The compiler friendliness is great, because it keeps with the common theme in Elixir of having actually useful stack traces, which can be something that takes getting used to for folks coming from other languages and ecosystems.
To highlight this, here's a paste of one of the compiler errors
Compiling 6 files (.ex) == Compilation error in file lib/my_app/accounts/resources/user.ex == ** (Spark.Error.DslError) [MyApp.Accounts.User] identities -> identity: The email identity on the resource `MyApp.Accounts.User` needs the `eager_check_with` property set so that inhibited changes are still validated. (spark 0.4.5) lib/spark/dsl/extension.ex:605: Spark.Dsl.Extension.raise_transformer_error/2 (elixir 1.14.2) lib/enum.ex:4751: Enumerable.List.reduce/3 (elixir 1.14.2) lib/enum.ex:2514: Enum.reduce_while/3 /Users/brittonbroderick/code/my_app/lib/my_app/accounts/resources/user.ex:1: (file) (stdlib 4.1.1) erl_eval.erl:748: :erl_eval.do_apply/7 (stdlib 4.1.1) erl_eval.erl:961: :erl_eval.expr_list/7 (stdlib 4.1.1) erl_eval.erl:454: :erl_eval.expr/6
Reading the docs is still pretty important, although I feel like they behave weirdly for me sometimes on AshHq.
What about magic links?
Same as the initial login, registration, password reset flow. Grab the docs. And just copy, paste, and tweak to use your app modules and atoms.
Senders and email or phone number
An important note for this one, is that the flexibility of the sender and the package allows you to easily implement confirmation on either an email address or phone number.
While this may not be a detail you necessarily care about, it's an interesting consideration that your auth layer isn't necessarily limited to email, as we're seeing a shift to using phone numbers in some use cases. (Acknowledging either case has different tradeoffs that may be relevant for you.)
Now, we've covered all the basics.
But what about when you want to hand off all of those responsibilities to someone like Google?

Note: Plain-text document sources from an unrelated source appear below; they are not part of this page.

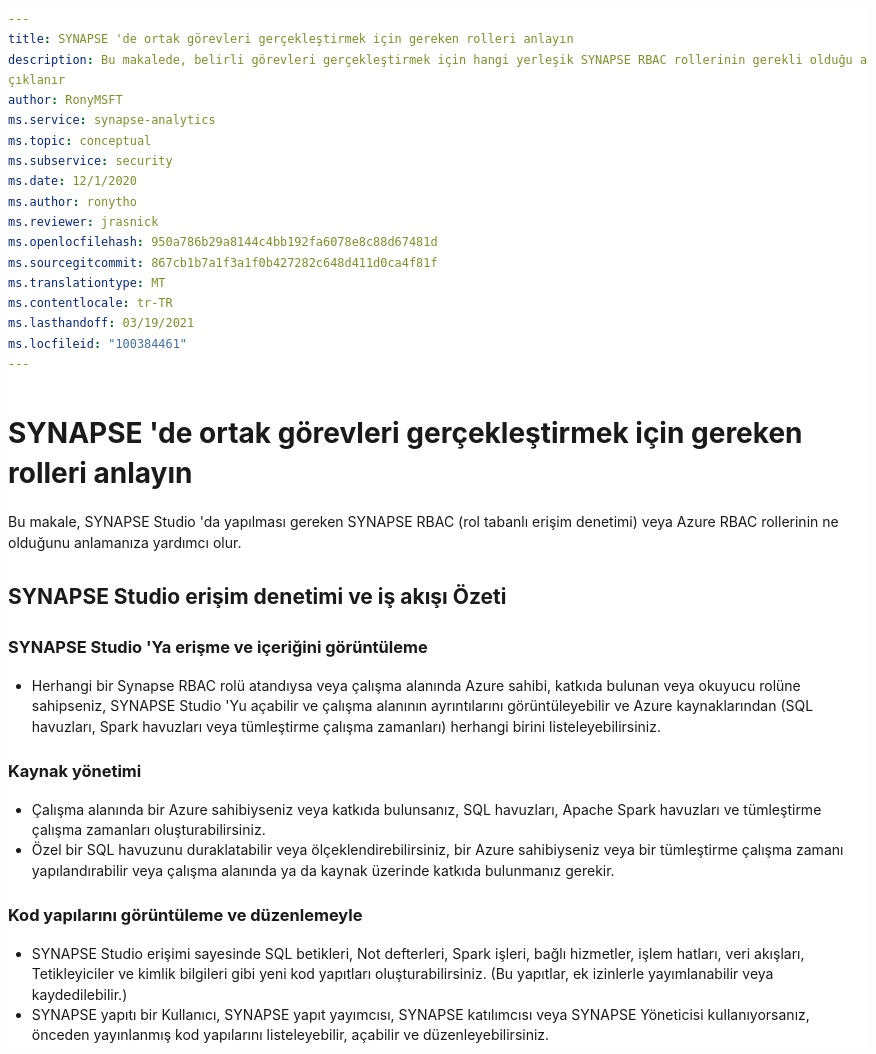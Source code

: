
 ```yaml
---
title: SYNAPSE 'de ortak görevleri gerçekleştirmek için gereken rolleri anlayın
description: Bu makalede, belirli görevleri gerçekleştirmek için hangi yerleşik SYNAPSE RBAC rollerinin gerekli olduğu açıklanır
author: RonyMSFT
ms.service: synapse-analytics
ms.topic: conceptual
ms.subservice: security
ms.date: 12/1/2020
ms.author: ronytho
ms.reviewer: jrasnick
ms.openlocfilehash: 950a786b29a8144c4bb192fa6078e8c88d67481d
ms.sourcegitcommit: 867cb1b7a1f3a1f0b427282c648d411d0ca4f81f
ms.translationtype: MT
ms.contentlocale: tr-TR
ms.lasthandoff: 03/19/2021
ms.locfileid: "100384461"
---
```

# <a name="understand-the-roles-required-to-perform-common-tasks-in-synapse"></a>SYNAPSE 'de ortak görevleri gerçekleştirmek için gereken rolleri anlayın

Bu makale, SYNAPSE Studio 'da yapılması gereken SYNAPSE RBAC (rol tabanlı erişim denetimi) veya Azure RBAC rollerinin ne olduğunu anlamanıza yardımcı olur.  

## <a name="synapse-studio-access-control-and-workflow-summary"></a>SYNAPSE Studio erişim denetimi ve iş akışı Özeti 

### <a name="accessing-synapse-studio-and-viewing-its-content"></a>SYNAPSE Studio 'Ya erişme ve içeriğini görüntüleme

- Herhangi bir Synapse RBAC rolü atandıysa veya çalışma alanında Azure sahibi, katkıda bulunan veya okuyucu rolüne sahipseniz, SYNAPSE Studio 'Yu açabilir ve çalışma alanının ayrıntılarını görüntüleyebilir ve Azure kaynaklarından (SQL havuzları, Spark havuzları veya tümleştirme çalışma zamanları) herhangi birini listeleyebilirsiniz.

### <a name="resource-management"></a>Kaynak yönetimi

- Çalışma alanında bir Azure sahibiyseniz veya katkıda bulunsanız, SQL havuzları, Apache Spark havuzları ve tümleştirme çalışma zamanları oluşturabilirsiniz.
- Özel bir SQL havuzunu duraklatabilir veya ölçeklendirebilirsiniz, bir Azure sahibiyseniz veya bir tümleştirme çalışma zamanı yapılandırabilir veya çalışma alanında ya da kaynak üzerinde katkıda bulunmanız gerekir.

### <a name="viewing-and-editing-code-artifacts"></a>Kod yapılarını görüntüleme ve düzenlemeyle

- SYNAPSE Studio erişimi sayesinde SQL betikleri, Not defterleri, Spark işleri, bağlı hizmetler, işlem hatları, veri akışları, Tetikleyiciler ve kimlik bilgileri gibi yeni kod yapıtları oluşturabilirsiniz.  (Bu yapıtlar, ek izinlerle yayımlanabilir veya kaydedilebilir.)  
- SYNAPSE yapıtı bir Kullanıcı, SYNAPSE yapıt yayımcısı, SYNAPSE katılımcısı veya SYNAPSE Yöneticisi kullanıyorsanız, önceden yayınlanmış kod yapılarını listeleyebilir, açabilir ve düzenleyebilirsiniz.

Once again, Ash has got you covered. Head on over to the OAuth2 docs.
This one the hardest part was finding in what the values ought to have been for the OAuth2 required fields
Full disclosure, that isn't actually Ash's fault, and you just end up having to dig through the provider's docs, or another package's hard coding of these fields.
After you've got those in place you can fire it up and be good to go. If you're using Google they won't let you use
localhost as the redirect URL even in dev, so you'll have to fire up something like Ngrok, but otherwise you're good to go.
But I want to add my logo
Backing way up now, but you probably want your app to use your logo, rather than Ash's.
You can configure an Overrides module.
Now I did this piece a few days ago, and I remember struggling to find the overrides module a bit, but can't recall why, so as long as you find the docs here, it's a trivial affair as well. I ended up finding how to configure the Override through a combination of browsing the Discord and spelunking in the AshAuthenticationPhoenix.
That's all there is to it.
Both to implement authentication with AshAuthentication, which is easy, and to the available functionality. I've only left some finer configuration you can do with all of this uncovered.
If you're me, at this point the only thing left on your authentication wish list is multi-factor authentication.
As far as I know that's not on the roadmap yet. but given the extensibility of Ash, which I'll cover in a later post, you (and I) have the opportunity to be the change we want to see in the world.